Warren Reed, a former intelligence operative for Australia’s overseas spy agency ASIS, told Foreign Correspondent that Australians were ideal recruits for Mossad.

“Australians abroad are generally seen to be fairly innocent,” he said.

“It’s a clean country – it has a good image like New Zealand.

“There aren’t many countries like that, so our nationality and anything connected with it can be very useful in intelligence work.”

The Department of Foreign Affairs has confirmed that Zygier also carried an Australian passport bearing the name Ben Allen.

Over two years after Ben Zygier’s death, his family has a right to avoid contact with the media, yet Geoffrey Zygier’s prominent position raises all sorts of questions about his silence. Is he trying to protect his family, Australia’s Jewish community or the Israeli government? He must have read about the conditions in which his son was imprisoned and surely have been greatly troubled.

This is how the story originally broke on June 13, 2010, in a brief report in Israel’s Hebrew daily Yedioth Ahronoth — a report quickly censored, but Didi Remez provided a translation:

Nobody knows who Mr. X. is. Ynet has learned that a man has been imprisoned for some time in wing 15 of Ayalon Prison but nobody knows who he is and what charges he is being jailed for. Nobody talks to him, nobody sees him, nobody visits him, nobody knows he is in jail. “He was placed in full and complete separation from the outside world,” said an Israel Prison Service official.

To enter the wing where the detainee is being held, you have to pass the jailers on the southern side of the prison and go through double iron doors. Unlike regular separation wings, where prisoners can talk loudly between the cells or see the goings-on in the corridors with mirrors, wing 15 has only one cell without neighboring cells and without a corridor, so that whoever is jailed in it is completely isolated from any living being.

“I don’t know any other prisoner or IPS detainee held in such severe conditions of separation and isolation,” said a Prison Service official. “There is confidentiality surrounding the detainee in wing 15 in every respect, including his identity and the crimes he committed. I doubt even the jailers in charge of him know who he is. There is too much confidentiality surrounding him. It is scary that in 2010 a man is imprisoned in Israel without us even knowing who he is.”

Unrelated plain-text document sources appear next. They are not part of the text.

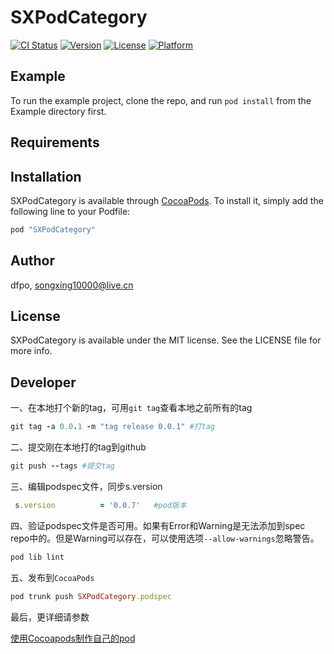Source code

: # SXPodCategory

[![CI Status](http://img.shields.io/travis/dfpo/SXPodCategory.svg?style=flat)](https://travis-ci.org/dfpo/SXPodCategory)
[![Version](https://img.shields.io/cocoapods/v/SXPodCategory.svg?style=flat)](http://cocoapods.org/pods/SXPodCategory)
[![License](https://img.shields.io/cocoapods/l/SXPodCategory.svg?style=flat)](http://cocoapods.org/pods/SXPodCategory)
[![Platform](https://img.shields.io/cocoapods/p/SXPodCategory.svg?style=flat)](http://cocoapods.org/pods/SXPodCategory)

## Example

To run the example project, clone the repo, and run `pod install` from the Example directory first.

## Requirements

## Installation

SXPodCategory is available through [CocoaPods](http://cocoapods.org). To install
it, simply add the following line to your Podfile:

```ruby
pod "SXPodCategory"
```

## Author

dfpo, songxing10000@live.cn

## License

SXPodCategory is available under the MIT license. See the LICENSE file for more info.

## Developer
一、在本地打个新的tag，可用`git tag`查看本地之前所有的tag

```ruby
git tag -a 0.0.1 -m "tag release 0.0.1" #打tag
```
二、提交刚在本地打的tag到github

```ruby
git push --tags #提交tag
```

三、编辑podspec文件，同步s.version

```ruby
 s.version          = '0.0.7'   #pod版本
```
四、验证podspec文件是否可用。如果有Error和Warning是无法添加到spec repo中的。但是Warning可以存在，可以使用选项`--allow-warnings`忽略警告。

```ruby
pod lib lint
```

五、发布到`CocoaPods`

```ruby
pod trunk push SXPodCategory.podspec

```

最后，更详细请参数

[使用Cocoapods制作自己的pod](http://www.bijishequ.com/detail/228610?p=)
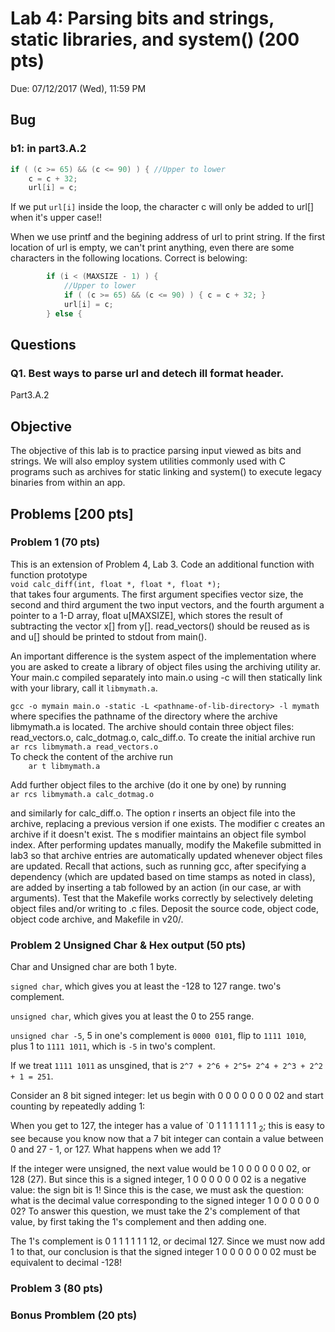 # Lab 4: Parsing bits and strings, static libraries, and system() (200 pts)
Due: 07/12/2017 (Wed), 11:59 PM

## Bug

### b1: in part3.A.2

```c
if ( (c >= 65) && (c <= 90) ) { //Upper to lower
    c = c + 32;
    url[i] = c;
```
If we put `url[i]` inside the loop, the character c will only be added to url[] when it's upper case!!

When we use printf and the begining address of url to print string. If the first location of url is empty, we can't print anything, even there are some characters in the following locations. Correct is belowing:

```c
        if (i < (MAXSIZE - 1) ) {
            //Upper to lower
            if ( (c >= 65) && (c <= 90) ) { c = c + 32; }
            url[i] = c;
        } else {
```

## Questions
### Q1. Best ways to parse url and detech ill format header.
Part3.A.2

## Objective 
The objective of this lab is to practice parsing input viewed as bits and strings. We will also employ system utilities commonly used with C programs such as archives for static linking and system() to execute legacy binaries from within an app.


## Problems [200 pts]

### Problem 1 (70 pts)
This is an extension of Problem 4, Lab 3. Code an additional function with function prototype  
` void calc_diff(int, float *, float *, float *); `  
that takes four arguments. The first argument specifies vector size, the second and third argument the two input vectors, and the fourth argument a pointer to a 1-D array, float u[MAXSIZE], which stores the result of subtracting the vector x[] from y[]. read_vectors() should be reused as is and u[] should be printed to stdout from main().

An important difference is the system aspect of the implementation where you are asked to create a library of object files using the archiving utility ar. Your main.c compiled separately into main.o using -c will then statically link with your library, call it `libmymath.a`.

`gcc -o mymain main.o -static -L <pathname-of-lib-directory> -l mymath   
`
where <pathname-of-lib-directory> specifies the pathname of the directory where the archive libmymath.a is located. The archive should contain three object files: read_vectors.o, calc_dotmag.o, calc_diff.o. To create the initial archive run   
`ar rcs libmymath.a read_vectors.o`  
To check the content of the archive run   
`     ar t libmymath.a `  

Add further object files to the archive (do it one by one) by running   
` ar rcs libmymath.a calc_dotmag.o `

and similarly for calc_diff.o. The option r inserts an object file into the archive, replacing a previous version if one exists. The modifier c creates an archive if it doesn't exist. The s modifier maintains an object file symbol index. After performing updates manually, modify the Makefile submitted in lab3 so that archive entries are automatically updated whenever object files are updated. Recall that actions, such as running gcc, after specifying a dependency (which are updated based on time stamps as noted in class), are added by inserting a tab followed by an action (in our case, ar with arguments). Test that the Makefile works correctly by selectively deleting object files and/or writing to .c files. Deposit the source code, object code, object code archive, and Makefile in v20/.



### Problem 2 Unsigned Char & Hex output (50 pts)

Char and Unsigned char are both 1 byte. 

`signed char`, which gives you at least the -128 to 127 range. two's complement.

`unsigned char`,  which gives you at least the 0 to 255 range.

`unsigned char -5`, 5 in one's complement is `0000 0101`, flip to `1111 1010`, plus 1 to `1111 1011`, which is `-5` in two's complent.

If we treat `1111 1011` as unsgined, that is `2^7 + 2^6 + 2^5+ 2^4 + 2^3 + 2^2 + 1 = 251`.

Consider an 8 bit signed integer: let us begin with 0 0 0 0 0 0 0 02 and start counting by repeatedly adding 1:

When you get to 127, the integer has a value of `0 1 1 1 1 1 1 1 <sub>2</sub>; this is easy to see because you know now that a 7 bit integer can contain a value between 0 and 27 - 1, or 127. What happens when we add 1?

If the integer were unsigned, the next value would be 1 0 0 0 0 0 0 02, or 128 (27). But since this is a signed integer, 1 0 0 0 0 0 0 02 is a negative value: the sign bit is 1!
Since this is the case, we must ask the question: what is the decimal value corresponding to the signed integer
1 0 0 0 0 0 0 02? To answer this question, we must take the 2's complement of that value, by first taking the 1's complement and then adding one.

The 1's complement is 0 1 1 1 1 1 1 12, or decimal 127. Since we must now add 1 to that, our conclusion is that the signed integer 1 0 0 0 0 0 0 02 must be equivalent to decimal -128!


### Problem 3 (80 pts)

### Bonus Promblem (20 pts)
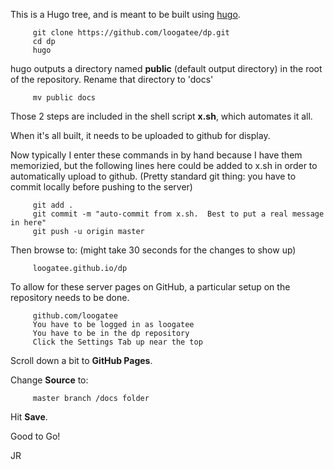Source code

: 
This is a Hugo tree, and is meant to be built using
[hugo](https://gohugo.io).

```
     git clone https://github.com/loogatee/dp.git
     cd dp
     hugo
```

hugo outputs a directory named **public** (default output directory)
in the root of the repository.  Rename that directory to 'docs'

```
     mv public docs
```

Those 2 steps are included in the shell script **x.sh**, which
automates it all.

When it's all built, it needs to be uploaded to github for display.

Now typically I enter these commands in by hand because I have them
memorizied, but the following lines here could be added to x.sh
in order to automatically upload to github.    (Pretty standard git
thing:  you have to commit locally before pushing to the server)

```
     git add .
     git commit -m "auto-commit from x.sh.  Best to put a real message in here"
     git push -u origin master
```

Then browse to: (might take 30 seconds for the changes to show up)

```
     loogatee.github.io/dp
```

To allow for these server pages on GitHub, a particular setup
on the repository needs to be done.

```
     github.com/loogatee
     You have to be logged in as loogatee
     You have to be in the dp repository
     Click the Settings Tab up near the top
```

Scroll down a bit to **GitHub Pages**.

Change **Source** to:

```
     master branch /docs folder
```

Hit **Save**.


Good to Go!



JR






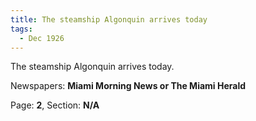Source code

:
 ```yaml
---  
title: The steamship Algonquin arrives today  
tags:  
  - Dec 1926  
---  
```

  
The steamship Algonquin arrives today.  
  
Newspapers: **Miami Morning News or The Miami Herald**  
  
Page: **2**, Section: **N/A** 
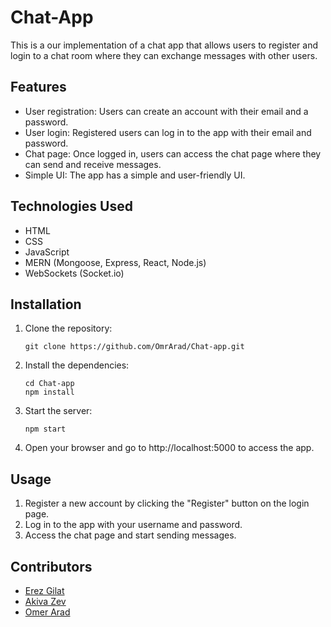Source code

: # Chat-App

This is a our implementation of a chat app that allows users to register and login to a chat room where they can exchange messages with other users.

## Features

- User registration: Users can create an account with their email and a password.
- User login: Registered users can log in to the app with their email and password.
- Chat page: Once logged in, users can access the chat page where they can send and receive messages.
- Simple UI: The app has a simple and user-friendly UI.

## Technologies Used

- HTML
- CSS
- JavaScript
- MERN (Mongoose, Express, React, Node.js)
- WebSockets (Socket.io)

## Installation

1. Clone the repository:
   ```
   git clone https://github.com/OmrArad/Chat-app.git
   ```
2. Install the dependencies:
   ```
   cd Chat-app
   npm install
   ```
3. Start the server:
   ```
   npm start
   ```
4. Open your browser and go to http://localhost:5000 to access the app.

## Usage

1. Register a new account by clicking the "Register" button on the login page.
2. Log in to the app with your username and password.
3. Access the chat page and start sending messages.

## Contributors

- [Erez Gilat](https://github.com/ErezGilat)
- [Akiva Zev](https://github.com/akivazev)
- [Omer Arad](https://github.com/OmrArad)
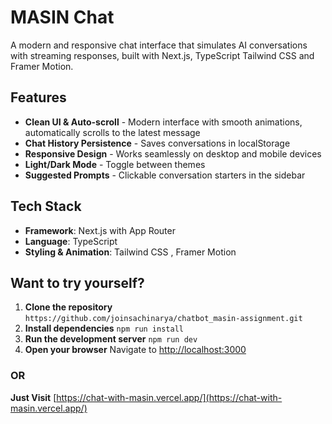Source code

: # MASIN Chat

A modern and responsive chat interface that simulates AI conversations with streaming responses, built with Next.js, TypeScript Tailwind CSS and Framer Motion.

## Features
- **Clean UI & Auto-scroll** - Modern interface with smooth animations, automatically scrolls to the latest message
- **Chat History Persistence** - Saves conversations in localStorage
- **Responsive Design** - Works seamlessly on desktop and mobile devices
- **Light/Dark Mode** - Toggle between themes
- **Suggested Prompts** - Clickable conversation starters in the sidebar

## Tech Stack
- **Framework**: Next.js with App Router
- **Language**: TypeScript
- **Styling & Animation**: Tailwind CSS , Framer Motion

## Want to try yourself? 
1. **Clone the repository**
   ```https://github.com/joinsachinarya/chatbot_masin-assignment.git```
2. **Install dependencies**
   ```npm run install```
3. **Run the development server**
   ```npm run dev```
4. **Open your browser**
   Navigate to [http://localhost:3000](http://localhost:3000)

### OR 
**Just Visit**
   [https://chat-with-masin.vercel.app/](https://chat-with-masin.vercel.app/)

The official said, “it is simply a person without a name and without an identity who was placed in complete and absolute isolation from the outside world. We don’t know if he gets visits, if he gets the rights that every detainee deserves by law and if anybody even knows he is in jail.” The IPS declined to divulge who the person jailed there is. Its spokesman, Lt. Col. Yaron Zamir, said: “The IPS does not provide information about locations and names out of security considerations.”

Mr. X. is being kept in the wing originally built in order to jail Prime Minister Rabin’s assassin, Yigal Amir. Amir was jailed in the same cell under heavy security, with security cameras in the cell until December 2006, when he was moved to the separate wing at Rimonim prison in the Sharon district. The cell in wing 15 is relatively large and, in the case of Amir, his family met him in the cell so that he would not have to be taken out during visits.

Here again is the ABC News report which was first broadcast yesterday:

Whatever offense Zygier may or may not have been guilty of, the circumstances of his death while under such close surveillance raise an obvious question: did he commit suicide or was he murdered?

As Nitzan Horowitz, a member of the Knesset says: “It is intolerable to any reasonable person that in a democratic country, the authorities should be able to arrest people in complete secrecy and ‘disappear’ them from the public eye without the public knowing the arrest was even made.”

Intolerable in a democractic country, indeed — but in this instance Israel has been operating as a police state.